Work request: Give again, word for word, every line below from the one that has "Suture world problems, we" through the one that has "of its founders’", both included, and no others.

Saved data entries
= Beginning of Section =

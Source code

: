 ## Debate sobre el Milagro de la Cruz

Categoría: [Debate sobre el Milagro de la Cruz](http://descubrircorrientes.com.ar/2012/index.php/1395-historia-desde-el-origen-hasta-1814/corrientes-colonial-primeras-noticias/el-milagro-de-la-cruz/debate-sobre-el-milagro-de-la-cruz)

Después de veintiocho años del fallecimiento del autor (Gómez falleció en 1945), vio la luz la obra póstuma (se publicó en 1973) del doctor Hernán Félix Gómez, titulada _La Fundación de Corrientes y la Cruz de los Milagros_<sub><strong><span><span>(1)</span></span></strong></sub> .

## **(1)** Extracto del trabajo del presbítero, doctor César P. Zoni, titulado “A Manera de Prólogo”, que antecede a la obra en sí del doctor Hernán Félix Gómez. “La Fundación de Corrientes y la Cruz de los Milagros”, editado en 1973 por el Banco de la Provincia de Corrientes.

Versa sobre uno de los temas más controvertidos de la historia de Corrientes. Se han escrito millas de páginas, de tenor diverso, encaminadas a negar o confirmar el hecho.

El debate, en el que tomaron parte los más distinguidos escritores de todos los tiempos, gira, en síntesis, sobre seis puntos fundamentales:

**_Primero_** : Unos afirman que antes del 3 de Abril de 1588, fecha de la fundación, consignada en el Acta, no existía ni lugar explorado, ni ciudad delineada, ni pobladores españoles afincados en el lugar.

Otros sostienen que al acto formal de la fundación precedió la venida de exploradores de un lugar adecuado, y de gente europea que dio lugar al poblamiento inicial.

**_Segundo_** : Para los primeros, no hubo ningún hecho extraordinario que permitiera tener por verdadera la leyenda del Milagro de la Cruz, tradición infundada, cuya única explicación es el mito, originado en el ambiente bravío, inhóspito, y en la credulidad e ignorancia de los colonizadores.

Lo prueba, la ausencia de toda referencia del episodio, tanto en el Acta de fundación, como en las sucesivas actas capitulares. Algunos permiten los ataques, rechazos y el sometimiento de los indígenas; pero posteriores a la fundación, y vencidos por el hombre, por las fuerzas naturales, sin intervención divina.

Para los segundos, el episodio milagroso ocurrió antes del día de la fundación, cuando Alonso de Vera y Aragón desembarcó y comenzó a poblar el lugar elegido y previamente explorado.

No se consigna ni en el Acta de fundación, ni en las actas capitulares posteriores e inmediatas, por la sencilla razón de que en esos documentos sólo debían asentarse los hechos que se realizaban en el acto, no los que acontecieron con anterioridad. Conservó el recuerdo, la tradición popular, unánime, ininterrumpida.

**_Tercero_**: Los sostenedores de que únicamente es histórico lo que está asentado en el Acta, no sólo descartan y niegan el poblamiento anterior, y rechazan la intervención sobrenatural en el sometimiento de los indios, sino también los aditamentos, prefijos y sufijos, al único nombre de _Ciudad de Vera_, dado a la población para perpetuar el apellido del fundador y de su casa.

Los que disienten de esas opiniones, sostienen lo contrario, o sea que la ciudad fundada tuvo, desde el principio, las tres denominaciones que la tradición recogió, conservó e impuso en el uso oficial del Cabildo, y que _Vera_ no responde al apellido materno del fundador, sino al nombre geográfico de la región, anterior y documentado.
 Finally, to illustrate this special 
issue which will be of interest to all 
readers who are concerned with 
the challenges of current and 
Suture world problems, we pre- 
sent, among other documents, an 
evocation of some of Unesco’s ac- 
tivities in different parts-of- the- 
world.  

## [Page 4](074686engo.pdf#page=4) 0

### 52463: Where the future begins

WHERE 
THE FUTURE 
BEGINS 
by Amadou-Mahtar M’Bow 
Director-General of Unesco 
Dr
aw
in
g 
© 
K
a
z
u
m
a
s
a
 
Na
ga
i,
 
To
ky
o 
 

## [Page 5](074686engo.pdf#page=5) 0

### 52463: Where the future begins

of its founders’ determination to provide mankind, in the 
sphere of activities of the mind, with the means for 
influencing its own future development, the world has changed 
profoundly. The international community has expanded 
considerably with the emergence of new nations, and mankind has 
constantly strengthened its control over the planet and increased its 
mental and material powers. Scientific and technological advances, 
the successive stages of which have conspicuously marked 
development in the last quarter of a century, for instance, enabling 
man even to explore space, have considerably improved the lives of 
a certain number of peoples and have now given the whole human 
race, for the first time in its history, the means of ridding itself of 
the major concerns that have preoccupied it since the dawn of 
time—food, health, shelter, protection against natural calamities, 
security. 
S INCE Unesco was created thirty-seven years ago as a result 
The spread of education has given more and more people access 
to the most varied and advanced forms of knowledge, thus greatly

= End of Section =

Solution for this exercise:
Suture world problems, we pre- 
sent, among other documents, an 
evocation of some of Unesco’s ac- 
tivities in different parts-of- the- 
world.  

## [Page 4](074686engo.pdf#page=4) 0

### 52463: Where the future begins

WHERE 
THE FUTURE 
BEGINS 
by Amadou-Mahtar M’Bow 
Director-General of Unesco 
Dr
aw
in
g 
© 
K
a
z
u
m
a
s
a
 
Na
ga
i,
 
To
ky
o 
 

## [Page 5](074686engo.pdf#page=5) 0

### 52463: Where the future begins

of its founders’ determination to provide mankind, in the 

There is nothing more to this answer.